Ivan Timofeev, directeur des programmes du Club de discussions Valdai au sein du Conseil russe pour les Affaires internationales (RSMD), a analysé les relations entre la Russie et l’Occident dans un article de presse. On y trouve une critique implicite de la politique étrangère de la Russie, fondée sur le nationalisme et à la portée est par conséquent limitée. Il est vrai que l’accent mis sur le nationalisme « s’est avéré être une option pratique pour unifier une société frustrée et disparate. Il se fondait sur le patriotisme, sur la consolidation autour des menaces communes à la sécurité, sur la continuité de l’histoire tant soviétique qu’impériale, la fin du déni du passé soviétique, et sur une politique étrangère indépendante. » Le nationalisme caractérisait la politique Vladimir Poutine, qui « incarnait la nouvelle voie politique de la Russie », et revêt la plus grande importance. Toutefois, le nationalisme n’est pas un slogan de ralliement international aussi efficace que ne l’était le marxisme.
En outre, la politique de confrontation que mène la Russie dans l’arène internationale, avertit Timofeev, unit les adversaires de la Russie, à l’heure où elle souffre de lacunes prononcées. L’article se distingue par les éléments positifs qu’il présente sur Mikhaïl Gorbatchev, qui a été transformé en bouc émissaire de l’effondrement de la puissance soviétique.
Timofeev estime que la nouvelle Guerre froide qui oppose la Russie et l’Occident ne présente pas une fracture idéologique aussi claire que la précédente. A l’époque des Soviets, explique-t-il, l’idéologie représentait une « source de légitimité pour la politique étrangère et le fondement pour consolider des alliances et gagner en influence ». Soulignons que tout au cours du 20e siècle, le marxisme représentait l’une des théories politiques les plus influentes non seulement en Occident, mais dans le monde en général. [1]
Toutefois, cet avantage idéologique a commencé à s’éroder avec l’avènement du polycentrisme. La révolution hongroise de 1956 a commencé à miner l’autorité de l’Union soviétique dans son rôle de principal arbitre dans les secteurs de la gauche, qui critiquaient la violence de ses représailles militaires. La délégitimation de l’Union soviétique a également été nourrie par la Chine, qui considérait les conséquences politiques du soulèvement hongrois comme un échec soviétique remettant en question le communisme.
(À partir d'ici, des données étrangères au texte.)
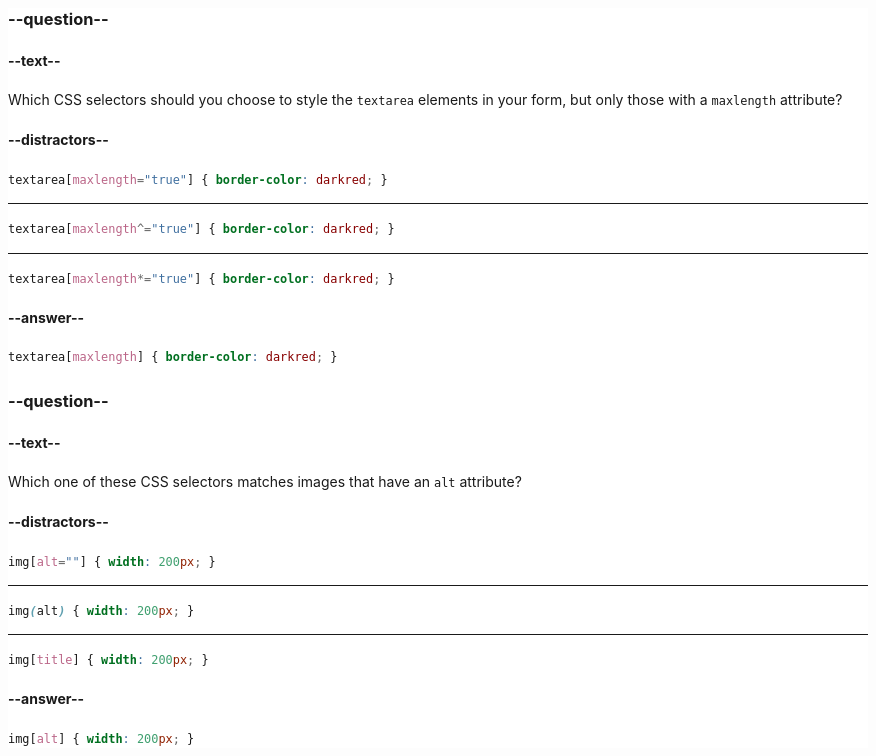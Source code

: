 ### --question--

#### --text--

Which CSS selectors should you choose to style the `textarea` elements in your form, but only those with a `maxlength` attribute?

#### --distractors--

```css
textarea[maxlength="true"] { border-color: darkred; }
```

---

```css
textarea[maxlength^="true"] { border-color: darkred; }
```

---

```css
textarea[maxlength*="true"] { border-color: darkred; }
```

#### --answer--

```css
textarea[maxlength] { border-color: darkred; }
```

### --question--

#### --text--

Which one of these CSS selectors matches images that have an `alt` attribute?

#### --distractors--

```css
img[alt=""] { width: 200px; }
```

---

```css
img(alt) { width: 200px; }
```

---

```css
img[title] { width: 200px; }
```

#### --answer--

```css
img[alt] { width: 200px; }
```
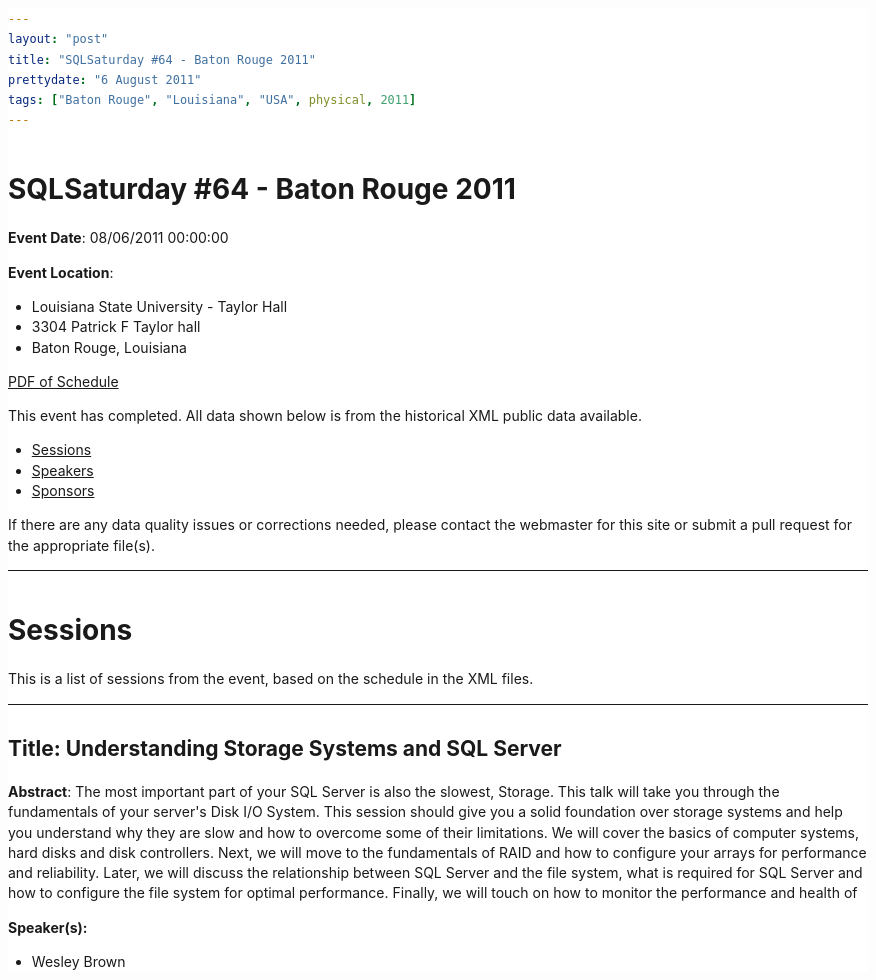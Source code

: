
 ```yaml
---
layout: "post" 
title: "SQLSaturday #64 - Baton Rouge 2011" 
prettydate: "6 August 2011" 
tags: ["Baton Rouge", "Louisiana", "USA", physical, 2011]
---
```

# SQLSaturday #64 - Baton Rouge 2011
 
**Event Date**: 08/06/2011 00:00:00
 
**Event Location**:
- Louisiana State University - Taylor Hall
- 3304 Patrick F Taylor hall
- Baton Rouge, Louisiana
 
<a href="/assets/pdf/0064.pdf">PDF of Schedule</a>
 
This event has completed. All data shown below is from the historical XML public data available.
<ul>
   <li><a href="#sessions">Sessions</a></li>
   <li><a href="#speakers">Speakers</a></li>
   <li><a href="#sponsors">Sponsors</a></li>
</ul>
 
 
If there are any data quality issues or corrections needed, please contact the webmaster for this site or submit a pull request for the appropriate file(s). 
 
----------------------------------------------------------------------------------- 
 
# <a name="sessions"></a>Sessions
This is a list of sessions from the event, based on the schedule in the XML files.
 
----------------------------------------------------------------------------------- 
 
## Title: Understanding Storage Systems and SQL Server
 
**Abstract**:
The most important part of your SQL Server is also the slowest, Storage. This talk will take you through the fundamentals of your server's Disk I/O System. This session should give you a solid foundation over storage systems and help you understand why they are slow and how to overcome some of their limitations. We will cover the basics of computer systems, hard disks and disk controllers. Next, we will move to the fundamentals of RAID and how to configure your arrays for performance and reliability. Later, we will discuss the relationship between SQL Server and the file system, what is required for SQL Server and how to configure the file system for optimal performance. Finally, we will touch on how to monitor the performance and health of
 
**Speaker(s):**
- Wesley Brown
Le président Mao Zedong a accusé l’Union soviétique d’impérialisme et a qualifié les politiques de déstalinisation [que Timofeev définit comme une période de dégel] du dirigeant soviétique Nikita Khrouchtchev comme du marxisme révisionniste. Les divergences doctrinales entre la République populaire de Chine et l’Union soviétique ont mené à une rupture des relations politiques, connue sous le nom de rupture sino-soviétique (1956–66). Timofeev explique : « La Chine a exposé l’unité idéologique de la gauche internationale dans l’arène mondiale comme étant éphémère, et c’était un coup beaucoup plus dur pour l’Union soviétique. » Et d’ajouter : « Sur le plan idéologique, la querelle avec la Chine et la perte d’influence en Europe orientale ont causé plus de dommages à l’Union soviétique que les efforts américains pour promouvoir les valeurs libérales. »
Au début des années 1970, la confiance des élites soviétiques dans le socialisme s’est ébranlée. Mikhaïl Gorbatchev a tenté de modifier cette « trajectoire désastreuse », en voulant mettre fin à la confrontation avec l’Occident, tout en modernisant le projet socialiste soviétique et en le rapprochant du socialisme européen. Toutefois, malgré la sortie gérée par Gorbatchev de la Guerre froide « sans subir de défaite », l’effondrement du bloc socialiste et de l’URSS fut un « désastre totalement inattendu », estimeTimofeev.
Selon Timofeev, la meilleure solution pour la Russie serait de faire profil bas, tout en accumulant des ressources et en édifiant des projets d’intégration régionale en Eurasie. Seulement alors, elle sera capable de retrouver son rôle de puissance globale.